Using the microscopic and macroscopic pressure fluctuations of cavitation within the SPR allows for many benefits in hydration. Some of these benefits include:

• Cost reduction and/or increased viscosity due to higher hydration yield
• Elimination or reduction of the need for costly secondary solvents
• Reduced temperatures required for complete hydration
• Less shear damage due to the low shear environment of the cavitation zone
• Improved homogeneity and thus quality of the final product

Conventional technologies for hydrating polymers to produce viscosifiers generally include mixing powdered polymer with water in a bulk mixer and then allowing the mixture to age before being added to a fluid to be viscosified. Traditional mixers used for this process often expose the polymer molecules to high shear stresses, which can damage and break apart a significant portion of the polymer molecule chains. To address this problem, traditional polymer hydrators often attempt reduce polymer chain damage by using elevated temperatures, mixing more slowly for long periods of time, adding secondary solvents to the mixture, or simply adding excess polymer to make up for damage and consequent incomplete hydration.

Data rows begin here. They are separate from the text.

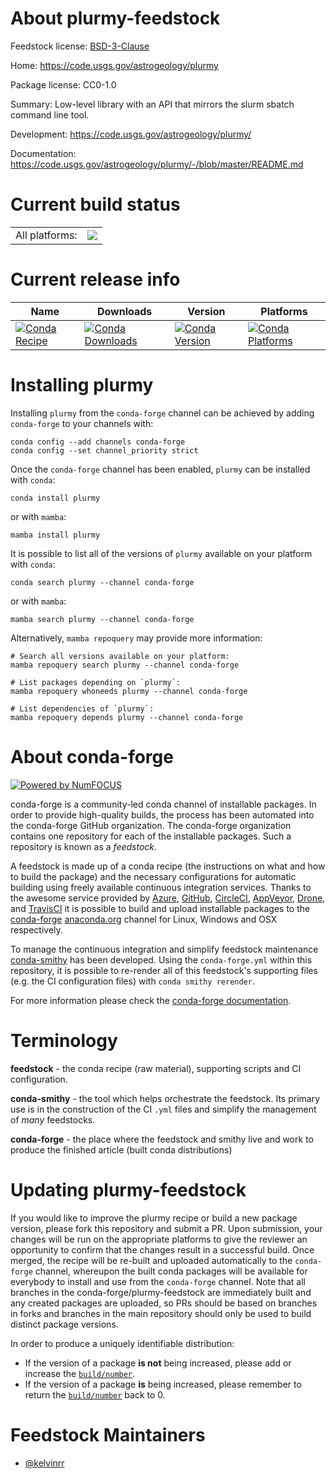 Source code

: About plurmy-feedstock
======================

Feedstock license: [BSD-3-Clause](https://github.com/conda-forge/plurmy-feedstock/blob/main/LICENSE.txt)

Home: https://code.usgs.gov/astrogeology/plurmy

Package license: CC0-1.0

Summary: Low-level library with an API that mirrors the slurm sbatch command line tool.

Development: https://code.usgs.gov/astrogeology/plurmy/

Documentation: https://code.usgs.gov/astrogeology/plurmy/-/blob/master/README.md

Current build status
====================


<table><tr><td>All platforms:</td>
    <td>
      <a href="https://dev.azure.com/conda-forge/feedstock-builds/_build/latest?definitionId=16569&branchName=main">
        <img src="https://dev.azure.com/conda-forge/feedstock-builds/_apis/build/status/plurmy-feedstock?branchName=main">
      </a>
    </td>
  </tr>
</table>

Current release info
====================

| Name | Downloads | Version | Platforms |
| --- | --- | --- | --- |
| [![Conda Recipe](https://img.shields.io/badge/recipe-plurmy-green.svg)](https://anaconda.org/conda-forge/plurmy) | [![Conda Downloads](https://img.shields.io/conda/dn/conda-forge/plurmy.svg)](https://anaconda.org/conda-forge/plurmy) | [![Conda Version](https://img.shields.io/conda/vn/conda-forge/plurmy.svg)](https://anaconda.org/conda-forge/plurmy) | [![Conda Platforms](https://img.shields.io/conda/pn/conda-forge/plurmy.svg)](https://anaconda.org/conda-forge/plurmy) |

Installing plurmy
=================

Installing `plurmy` from the `conda-forge` channel can be achieved by adding `conda-forge` to your channels with:

```
conda config --add channels conda-forge
conda config --set channel_priority strict
```

Once the `conda-forge` channel has been enabled, `plurmy` can be installed with `conda`:

```
conda install plurmy
```

or with `mamba`:

```
mamba install plurmy
```

It is possible to list all of the versions of `plurmy` available on your platform with `conda`:

```
conda search plurmy --channel conda-forge
```

or with `mamba`:

```
mamba search plurmy --channel conda-forge
```

Alternatively, `mamba repoquery` may provide more information:

```
# Search all versions available on your platform:
mamba repoquery search plurmy --channel conda-forge

# List packages depending on `plurmy`:
mamba repoquery whoneeds plurmy --channel conda-forge

# List dependencies of `plurmy`:
mamba repoquery depends plurmy --channel conda-forge
```


About conda-forge
=================

[![Powered by
NumFOCUS](https://img.shields.io/badge/powered%20by-NumFOCUS-orange.svg?style=flat&colorA=E1523D&colorB=007D8A)](https://numfocus.org)

conda-forge is a community-led conda channel of installable packages.
In order to provide high-quality builds, the process has been automated into the
conda-forge GitHub organization. The conda-forge organization contains one repository
for each of the installable packages. Such a repository is known as a *feedstock*.

A feedstock is made up of a conda recipe (the instructions on what and how to build
the package) and the necessary configurations for automatic building using freely
available continuous integration services. Thanks to the awesome service provided by
[Azure](https://azure.microsoft.com/en-us/services/devops/), [GitHub](https://github.com/),
[CircleCI](https://circleci.com/), [AppVeyor](https://www.appveyor.com/),
[Drone](https://cloud.drone.io/welcome), and [TravisCI](https://travis-ci.com/)
it is possible to build and upload installable packages to the
[conda-forge](https://anaconda.org/conda-forge) [anaconda.org](https://anaconda.org/)
channel for Linux, Windows and OSX respectively.

To manage the continuous integration and simplify feedstock maintenance
[conda-smithy](https://github.com/conda-forge/conda-smithy) has been developed.
Using the ``conda-forge.yml`` within this repository, it is possible to re-render all of
this feedstock's supporting files (e.g. the CI configuration files) with ``conda smithy rerender``.

For more information please check the [conda-forge documentation](https://conda-forge.org/docs/).

Terminology
===========

**feedstock** - the conda recipe (raw material), supporting scripts and CI configuration.

**conda-smithy** - the tool which helps orchestrate the feedstock.
                   Its primary use is in the construction of the CI ``.yml`` files
                   and simplify the management of *many* feedstocks.

**conda-forge** - the place where the feedstock and smithy live and work to
                  produce the finished article (built conda distributions)


Updating plurmy-feedstock
=========================

If you would like to improve the plurmy recipe or build a new
package version, please fork this repository and submit a PR. Upon submission,
your changes will be run on the appropriate platforms to give the reviewer an
opportunity to confirm that the changes result in a successful build. Once
merged, the recipe will be re-built and uploaded automatically to the
`conda-forge` channel, whereupon the built conda packages will be available for
everybody to install and use from the `conda-forge` channel.
Note that all branches in the conda-forge/plurmy-feedstock are
immediately built and any created packages are uploaded, so PRs should be based
on branches in forks and branches in the main repository should only be used to
build distinct package versions.

In order to produce a uniquely identifiable distribution:
 * If the version of a package **is not** being increased, please add or increase
   the [``build/number``](https://docs.conda.io/projects/conda-build/en/latest/resources/define-metadata.html#build-number-and-string).
 * If the version of a package **is** being increased, please remember to return
   the [``build/number``](https://docs.conda.io/projects/conda-build/en/latest/resources/define-metadata.html#build-number-and-string)
   back to 0.

Feedstock Maintainers
=====================

* [@kelvinrr](https://github.com/kelvinrr/)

The SPR utilizes the power of cavitation shockwaves to induce microscopic and macroscopic pressure fluctuations within the mixture, while maintaining a low shear environment. The shockwaves and pressure fluctuations first separate and disperse individual particles of powder within the mixture allowing water to contact the powder particles on all sides. This maximizes the surface contact area between the water molecules and polymer chains. As the polymer chains in the particles begin to hydrate with water, the pressure fluctuations drive the water molecules into and out of the particles. This, in turn, detangles, releases, separates, and straightens the individual polymer molecule chains found in each particle of the powder. The cavitation induced pressure fluctuations serve to straighten, untangle, and stretch the polymer chains more fully, resulting in more complete hydration and viscosity development when compared to conventional shear mixing. The result is a greatly improved completeness of hydration with minimal damage to the resulting hydrated polymer chains.